We have used the expression of the human estrogen receptor (hER) and two estrogen response elements linked to the lacZ gene in yeast (YES) to study the estrogenic and antiestrogenic activities of various phytochemicals. Coumestrol, alpha-zearalenol, or genistein could produce beta-galactosidase activity comparable to estradiol, but these required concentrations 100 to 1000-fold greater than estradiol. These compounds did not possess antiestrogenic activity. Narigenin, kaempferide, phloretin, biochanin A, flavone, or chrysin only partially induced beta-galactosidase activity in the YES at any concentration tested.
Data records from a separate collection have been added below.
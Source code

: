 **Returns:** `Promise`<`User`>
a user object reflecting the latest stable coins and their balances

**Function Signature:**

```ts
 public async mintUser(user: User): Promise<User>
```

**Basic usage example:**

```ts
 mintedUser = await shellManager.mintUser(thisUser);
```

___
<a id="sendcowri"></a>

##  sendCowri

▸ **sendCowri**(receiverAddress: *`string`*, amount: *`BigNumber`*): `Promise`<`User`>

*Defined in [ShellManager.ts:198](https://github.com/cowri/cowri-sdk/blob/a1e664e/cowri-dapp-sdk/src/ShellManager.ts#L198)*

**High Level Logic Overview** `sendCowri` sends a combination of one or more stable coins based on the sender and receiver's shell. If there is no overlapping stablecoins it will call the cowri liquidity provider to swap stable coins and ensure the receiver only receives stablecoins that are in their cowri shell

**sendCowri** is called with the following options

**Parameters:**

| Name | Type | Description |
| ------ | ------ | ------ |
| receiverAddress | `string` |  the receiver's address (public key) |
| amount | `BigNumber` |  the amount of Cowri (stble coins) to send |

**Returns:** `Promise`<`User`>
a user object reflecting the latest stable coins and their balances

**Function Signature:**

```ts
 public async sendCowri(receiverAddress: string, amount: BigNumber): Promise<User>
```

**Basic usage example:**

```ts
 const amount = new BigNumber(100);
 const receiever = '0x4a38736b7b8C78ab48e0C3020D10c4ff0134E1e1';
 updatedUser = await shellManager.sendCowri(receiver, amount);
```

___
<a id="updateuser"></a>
When narigenin, kaempferide, or phloretin was given concurrently with estradiol, the estradiol-dependent beta-galactosidase activity was not inhibited by more than 50%. However, biochanin A, flavone, or chrysin could inhibit the activity of estradiol in a dose-response manner with IC50 values of 500 nM, 2 microM, and 10 microM, respectively. Combinations of biochanin A, chrysin, and flavone decreased estradiol-dependent beta-galactosidase activity in an additive fashion. Similar to the antiestrogens tamoxifen or ICI 182, 780, the antiestrogenic activity of these compounds with the exception of chrystin involved the disruption of hER dimerization, as demonstrated in the yeast two-hybrid system. Biochanin A, chrysin, or flavone were less effective in inhibiting the activity of an estrogenic polychlorinated biphenyl than they were inhibiting the activity of estradiol. Interestingly, this latter group of antiestrogenic phytocompounds did not inhibit the estrogenic activity of such phytochemicals as coumestrol or genistein. These results suggest that the antiestrogenic activity of biochanin A and flavone occurs by a mechanism similar to tamoxifen or ICI 182,780. Moreover, it seems that phytochemicals functioning as antiestrogens do not inhibit the activity of all estrogenic chemicals to the same extent. This suggests that conformational changes induced by different estrogens bound to the hER may regulate the antiestrogenic activity of a compound.